Kluwe at one time immersed himself in the MMORPG World of Warcraft, playing a troll rogue named Loate and has been a member of one of the formerly top-ranked US guilds, The Flying Hellfish, for over four years.

Kluwe appeared in a video promoting the MOBA League of Legends, stating that he plays the AD Carry position, and that his favorite champion to play in the game is Vayne. He described how he believes that eSports is a "burgeoning culture of actual sports", and believes it will only continue to grow into a legitimate sports scene, based on low barrier to entry, entertainment value of watching professional players, team-based engagement, and continued social acceptance. He has a Sniper class, hero level character named in his honor in XCOM: Enemy Within, an expansion to XCOM: Enemy Unknown. He won this honor after defeating Firaxis producer and designer Garth DeAngelis in a best-of-three series of online matches of XCOM.

Kluwe created the unique weapon The Poet's Pen Carved Wand for the game Path of Exile.

==Other ventures==

===Music===
Kluwe is the bassist for the local Minneapolis alternative/progressive metal band, Tripping Icarus. Kluwe formed the band in 2009 with friends Andrew Reiner (guitar) and Matthew Marshall (drums), and later recruited Jesse Revel to join on lead vocals. Tripping Icarus recorded their debut EP, The Sideshow Sessions, in the summer of 2009. A year later, they recorded their first full-length LP, Perfect Citizen, which was slated for an early 2011 release.

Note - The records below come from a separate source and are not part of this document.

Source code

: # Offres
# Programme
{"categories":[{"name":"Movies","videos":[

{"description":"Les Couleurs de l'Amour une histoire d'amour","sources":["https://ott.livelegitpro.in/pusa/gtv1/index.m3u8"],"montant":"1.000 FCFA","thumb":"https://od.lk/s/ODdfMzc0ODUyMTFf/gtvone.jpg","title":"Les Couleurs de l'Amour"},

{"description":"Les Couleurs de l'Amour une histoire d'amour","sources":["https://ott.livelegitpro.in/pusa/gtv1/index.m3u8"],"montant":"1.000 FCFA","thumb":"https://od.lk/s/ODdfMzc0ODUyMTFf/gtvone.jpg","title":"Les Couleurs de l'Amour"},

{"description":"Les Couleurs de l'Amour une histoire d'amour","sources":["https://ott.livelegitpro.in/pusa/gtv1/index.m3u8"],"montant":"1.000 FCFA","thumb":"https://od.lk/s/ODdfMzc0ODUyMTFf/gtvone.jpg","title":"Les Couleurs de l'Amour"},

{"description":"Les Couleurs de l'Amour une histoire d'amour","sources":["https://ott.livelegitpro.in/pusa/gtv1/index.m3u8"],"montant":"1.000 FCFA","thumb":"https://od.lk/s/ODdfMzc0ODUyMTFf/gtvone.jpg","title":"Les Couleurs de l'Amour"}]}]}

Their producer Andrew Lindberg was killed in a car accident May 2010. Tripping Icarus threw a memorial concert at Minneapolis’ First Avenue. When Donovan McNabb was traded to Minnesota before the 2011 season, Kluwe offered McNabb the number 5 jersey in exchange for mentioning Tripping Icarus in at least five press conferences, as well as donating $5,000 to Kluwe's charity, and an ice cream cone. McNabb didn't mention the band in five separate press conferences, but Kluwe concedes that "in his very first press conference, he mentioned it like twelve times".

===Writing===
Kluwe has written a book, Beautifully Unique Sparkleponies (Little Brown & Co.), that was released on June 25, 2013. The book is a collection of essays on various topics and the book title comes from the public consumption version of Kluwe's Deadspin letter to Maryland General Assembly Delegate Emmett Burns. Kluwe cowrote a book with Andrew Reiner, Prime: A Genesis Series Event (Volume 1). The book is the first in a planned science fiction trilogy. His first novel written solo, Otaku, was published by Tor in March 2020. He contributed a chapter titled "Preparation and Performance" to the 2024 book Kobold Guide to Roleplaying (Kobold Press).

===Tabletop gaming===
Kluwe released his first tabletop game called Twilight of the Gods on August 31, 2017, published by Victory Point Games.

===Coaching===
Kluwe was hired as the special teams coach at Edison High School for the 2017 season. He was fired from Edison High School in February 2025 after his arrest for protesting the installation of a MAGA sign at a local Huntington Beach library.